## More clbuttic idiocy from lexical censors on the web

According to Matthew Moore in the Daily Telegraph:

Google searches turn up 3,810 results for "clbuttic", 5,120 for "consbreastution", and 1,450 for "Buttociated Press".

Well, Language Log readers who had already read about the athletic feats of Olympic star Tyson Homosexual will immediately recognize the clbuttic symptoms, and will know what has gone on here. Surely, I was moved to think (but see the update below), surely someone who is being paid for writing filtering software should be able to distinguish instances of ass preceded and followed by other letters from instances flanked by non-letters such as spaces or punctuation. Not to get too nerdy about it, but for those acquainted with Unix editors like vi or sed, shouldn't a programmer know the difference between the s/ass/butt/g command (wrong) and the perhaps slightly more reasonable s/$[^a-z]$ass$[^a-z]$/\1butt\2/g instruction? This much was within the competence of even rank beginners by the sixth week of the linguistically-based freshman course on Unix that I used to teach at UC Santa Cruz.

Yet Moore mentions sites on which you can see discussions of embbutties dealing with pbuttport holders and even unconsbreastutional laws pbutted by a Congress butterting powers to buttbuttinate foreign leaders.

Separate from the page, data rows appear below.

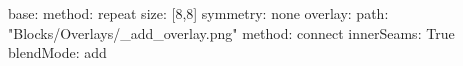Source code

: base:
  method: repeat
  size: [8,8]
  symmetry: none
overlay:
  path: "Blocks/Overlays/_add_overlay.png"
  method: connect
  innerSeams: True
blendMode: add
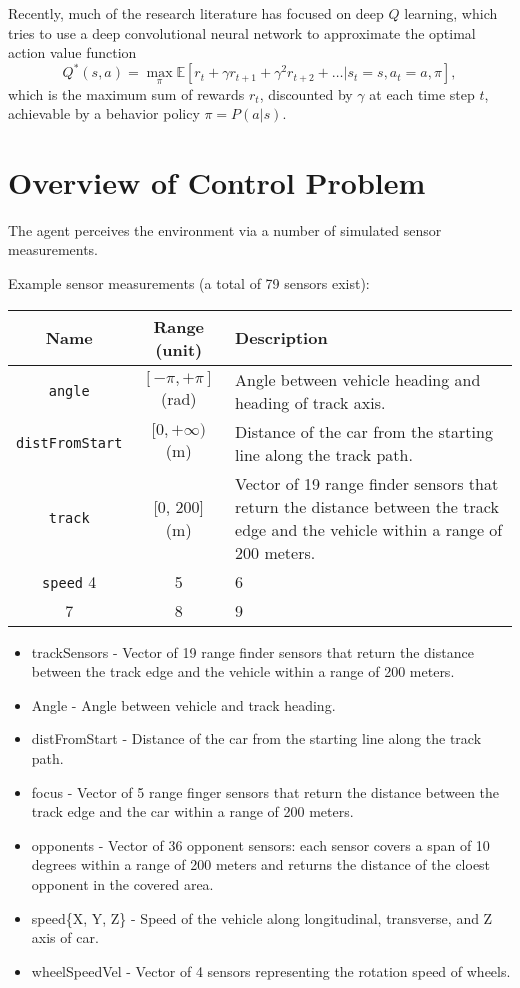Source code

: \documentclass[a4paper]{article}
\begin{document}
Recently, much of the research literature has focused on deep $Q$ learning, which tries to use a deep convolutional neural network to approximate the optimal action value function
\[
  Q^* (s, a) = \max_{\pi} \mathbb{E} [r_t + \gamma r_{t+1} + \gamma^2 r_{t+2} + \dots | s_t = s, a_t = a, \pi],
\]
which is the maximum sum of rewards $r_t$, discounted by $\gamma$ at each time step $t$, achievable by a behavior policy $\pi = P(a | s)$.

\section{Overview of Control Problem}

The agent perceives the environment via a number of simulated sensor measurements.

Example sensor measurements (a total of 79 sensors exist):



\begin{tabularx}{\textwidth}{|c|c|X|}
  \hline
  {\bf Name} & {\bf Range (unit)} & {\bf Description} \\ \hline
  \texttt{angle} & $[- \pi, + \pi]$ (rad) & Angle between vehicle heading and heading of track axis. \\ \hline
  \texttt{distFromStart} & $[0, + \infty)$ (m) & Distance of the car from the starting line along the track path. \\ \hline
  \texttt{track} & [0, 200] (m) & Vector of 19 range finder sensors that return the distance between the track edge and the vehicle within a range of 200 meters. \\ \hline
  \texttt{speed}
  4 & 5 & 6 \\ \hline
  7 & 8 & 9 \\
  \hline
\end{tabularx}

\begin{itemize}
\item trackSensors - Vector of 19 range finder sensors that return the distance between the track edge and the vehicle within a range of 200 meters.
\item Angle - Angle between vehicle and track heading.
\item distFromStart - Distance of the car from the starting line along the track path. 
\item focus - Vector of 5 range finger sensors that return the distance between the track edge and the car within a range of 200 meters.
\item opponents - Vector of 36 opponent sensors: each sensor covers a span of 10 degrees within a range of 200 meters and returns the distance of the cloest opponent in the covered area.
\item speed\{X, Y, Z\} - Speed of the vehicle along longitudinal, transverse, and Z axis of car.
\item wheelSpeedVel - Vector of 4 sensors representing the rotation speed of wheels.
\end{itemize}
\end{document}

(He also brings up at the end the question of what is more offensive than what. Does it really sound less offensive for me to call these incompetent lexical censors buttholes rather than assholes?)

There is a link at the end of Moore's article where you can cite other cases you have seen. I leave that as a place for your comments rather than open comments below.

Update: I will just append this comment from Roger Lustig, however, since he has done a little investigation that very significantly undercuts Moore's article:

The "clbuttics" story may be a little exaggerated if not actually a web-legend. Sure, Google returns 4,000 hits–but by the time one reaches p.2 (in search of a page that isn't reporting on the silliness, or reporting on the reports, etc.) we're down to 200 hits.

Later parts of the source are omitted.